ROM Hardware
Read-only memory (ROM) is a type of memory that can permanently or semipermanently hold data. It is called read-only because it is either impossible or difficult to write to. ROM is also often called nonvolatile memory because any data stored in ROM remains even if the power is turned off.
As such, ROM is an ideal place to put the PC's startup instructions—that is, the software that boots the system (the BIOS). Note that ROM and RAM are not opposites, as some people seem to believe. In fact, ROM is technically a subset of the system's RAM.
In other words, a portion of the system's random access memory address space is mapped into one or more ROM chips. This is necessary to contain the software that enables the PC to boot up; otherwise, the processor would have no program in memory to execute when it is powered on.
For example, when a PC is turned on, the processor automatically jumps to address FFFF0h, expecting to find instructions to tell the processor what to do. This location is exactly 16 bytes from the end of the first megabyte of RAM space, as well as the end of the ROM itself.
If this location were mapped into regular RAM chips, any data stored there would have disappeared when the power was previously turned off, and the processor would subsequently find no instructions to run the next time the power was turned on.
By placing a ROM chip at this address, a system startup program can be permanently loaded into the ROM and will be available every time the system is turned on. Normally, the system ROM starts at address E0000h or F0000h, which is 128KB or 64KB prior to the end of the first megabyte.
Because the ROM chip usually is up to 128KB in size, the ROM programs are allowed to occupy the entire last 128KB of the first megabyte, including the critical FFFF0h startup instruction address, which is located 16 bytes from the end of the BIOS space.
Some motherboard ROM chips are larger, up to 256KB or 512KB in size. The additional code in these is configured to act as a video card ROM (addresses C0000h–C7FFFh) on motherboards with built-in video and might even contain additional ROM drivers configured anywhere from C8000h to DFFFFh to support additional onboard devices, such as SCSI or network adapters.
Some think it is strange that the PC would start executing BIOS instructions 16 bytes from the end of the ROM, but this design was intentional. All the ROM programmer has to do is place a JMP (jump) instruction at that address that instructs the processor to jump to the actual beginning of the ROM—in most cases, close to F0000h—which is about 64KB earlier in the memory map.
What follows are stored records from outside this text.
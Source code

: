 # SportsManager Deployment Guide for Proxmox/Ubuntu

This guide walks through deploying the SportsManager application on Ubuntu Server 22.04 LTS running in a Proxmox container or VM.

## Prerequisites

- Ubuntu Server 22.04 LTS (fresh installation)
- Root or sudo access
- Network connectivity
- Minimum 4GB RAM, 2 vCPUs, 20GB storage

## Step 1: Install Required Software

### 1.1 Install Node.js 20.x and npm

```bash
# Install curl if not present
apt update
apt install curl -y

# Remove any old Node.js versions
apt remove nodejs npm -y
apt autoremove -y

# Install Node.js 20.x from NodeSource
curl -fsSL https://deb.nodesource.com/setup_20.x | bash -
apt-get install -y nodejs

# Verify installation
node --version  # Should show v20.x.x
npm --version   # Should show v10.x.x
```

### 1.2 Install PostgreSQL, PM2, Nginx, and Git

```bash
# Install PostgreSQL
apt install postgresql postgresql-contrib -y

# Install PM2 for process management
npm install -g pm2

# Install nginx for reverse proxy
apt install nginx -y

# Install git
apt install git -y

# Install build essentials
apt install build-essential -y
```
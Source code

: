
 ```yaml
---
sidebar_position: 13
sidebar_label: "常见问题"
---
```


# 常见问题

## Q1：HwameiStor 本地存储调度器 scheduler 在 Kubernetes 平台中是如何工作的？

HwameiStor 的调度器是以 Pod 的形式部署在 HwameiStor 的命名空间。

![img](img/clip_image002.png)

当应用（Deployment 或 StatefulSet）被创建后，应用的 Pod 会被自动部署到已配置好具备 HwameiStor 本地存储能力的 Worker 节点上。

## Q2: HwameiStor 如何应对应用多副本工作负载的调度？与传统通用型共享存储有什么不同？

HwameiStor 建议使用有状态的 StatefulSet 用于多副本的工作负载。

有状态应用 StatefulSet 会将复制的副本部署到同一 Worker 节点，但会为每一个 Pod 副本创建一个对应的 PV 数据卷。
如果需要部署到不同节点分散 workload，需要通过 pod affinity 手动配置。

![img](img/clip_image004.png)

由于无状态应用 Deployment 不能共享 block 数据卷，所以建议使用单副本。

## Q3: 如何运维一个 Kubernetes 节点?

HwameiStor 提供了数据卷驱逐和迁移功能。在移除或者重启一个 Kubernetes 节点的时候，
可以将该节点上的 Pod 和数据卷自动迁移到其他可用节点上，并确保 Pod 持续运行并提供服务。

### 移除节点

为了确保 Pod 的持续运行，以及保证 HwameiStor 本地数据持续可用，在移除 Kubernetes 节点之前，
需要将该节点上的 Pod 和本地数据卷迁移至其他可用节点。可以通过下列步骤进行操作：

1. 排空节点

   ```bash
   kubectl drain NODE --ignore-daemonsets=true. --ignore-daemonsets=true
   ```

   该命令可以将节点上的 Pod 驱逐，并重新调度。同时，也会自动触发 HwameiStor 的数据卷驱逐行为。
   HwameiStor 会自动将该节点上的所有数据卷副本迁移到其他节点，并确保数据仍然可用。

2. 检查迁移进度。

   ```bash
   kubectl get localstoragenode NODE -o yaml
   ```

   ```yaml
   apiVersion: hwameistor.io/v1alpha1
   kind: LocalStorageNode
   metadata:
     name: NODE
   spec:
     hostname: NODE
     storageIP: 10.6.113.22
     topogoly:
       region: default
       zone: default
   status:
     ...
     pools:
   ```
It's like deciding to read every book starting 16 pages from the end and then having all book publishers agree to place an instruction there to jump back the necessary number of pages to get to page 1. By setting the startup location in this way, Intel enabled the ROM to grow to be any size, all the while keeping it at the upper end of addresses in the first megabyte of the memory address space.
The main ROM BIOS is contained in a ROM chip on the motherboard, but adapter cards with ROMs contain auxiliary BIOS routines and drivers needed by the particular card, especially for those cards that must be active early in the boot process, such as video cards.
Cards that don't need drivers active during boot (such as sound cards) typically don't have a ROM because those drivers can be loaded from the hard disk later in the boot process.
Because the BIOS is the main portion of the code stored in ROM, we often call the ROM the ROM BIOS. In older PCs, the motherboard ROM BIOS could consist of up to five or six total chips, but most PCs have required only a single chip for many years now.
Adapter card ROMs, such as those used for video, SCSI, add-on IDE cards, and network cards for diskless workstations, are automatically scanned and read by the motherboard ROM during the early part of the boot process, during the POST.
The motherboard ROM scans a special area of RAM reserved for adapter ROMs (addresses C0000–DFFFFh) looking for 55AAh signature bytes that indicates the start of a ROM. All adapter ROMs must start with 55AAh; otherwise, the motherboard won't recognize them.
The third byte indicates the size of the ROM in 512-byte units called paragraphs, and the fourth byte is the actual start of the driver programs. The size byte is used by the motherboard ROM for testing purposes. The motherboard ROM adds all the bytes in the ROM and divides the sum by the number of bytes.
The result should produce a remainder of 100h. Thus, when creating a ROM for an adapter, the programmer typically uses a "fill" byte at the end to get the checksum to come out right. Using this checksum, the motherboard tests each adapter ROM during the POST and flags any that appear to have been corrupted.
The motherboard BIOS automatically runs the programs in any adapter ROMs it finds during the scan. You see this in most systems when you turn on your system, and during the POST you see the video card BIOS initialize and announce its presence.